> _Directions_:
Find the lines below that contain the word "Files" and count them. Only the number should be given.
Given records START
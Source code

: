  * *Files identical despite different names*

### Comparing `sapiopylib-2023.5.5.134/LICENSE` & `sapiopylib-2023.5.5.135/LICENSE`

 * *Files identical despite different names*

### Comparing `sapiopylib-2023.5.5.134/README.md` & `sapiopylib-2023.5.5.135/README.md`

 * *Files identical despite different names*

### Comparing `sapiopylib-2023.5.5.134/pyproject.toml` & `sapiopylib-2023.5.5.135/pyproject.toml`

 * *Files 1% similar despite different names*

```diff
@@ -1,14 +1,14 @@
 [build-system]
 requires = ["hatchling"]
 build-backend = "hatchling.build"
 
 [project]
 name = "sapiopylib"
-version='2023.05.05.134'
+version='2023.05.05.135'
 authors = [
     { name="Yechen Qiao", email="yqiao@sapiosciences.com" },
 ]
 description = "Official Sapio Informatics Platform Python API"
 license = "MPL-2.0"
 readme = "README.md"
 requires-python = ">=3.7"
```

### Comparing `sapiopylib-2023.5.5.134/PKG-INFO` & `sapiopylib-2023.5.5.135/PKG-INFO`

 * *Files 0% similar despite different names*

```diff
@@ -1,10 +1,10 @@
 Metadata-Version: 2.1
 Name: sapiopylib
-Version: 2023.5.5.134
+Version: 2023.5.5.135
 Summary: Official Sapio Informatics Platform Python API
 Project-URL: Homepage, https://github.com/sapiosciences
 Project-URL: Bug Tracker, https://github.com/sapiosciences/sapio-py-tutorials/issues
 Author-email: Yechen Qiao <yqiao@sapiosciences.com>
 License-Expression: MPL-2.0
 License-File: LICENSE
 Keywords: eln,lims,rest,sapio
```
Given records END
> _The completed task_:
5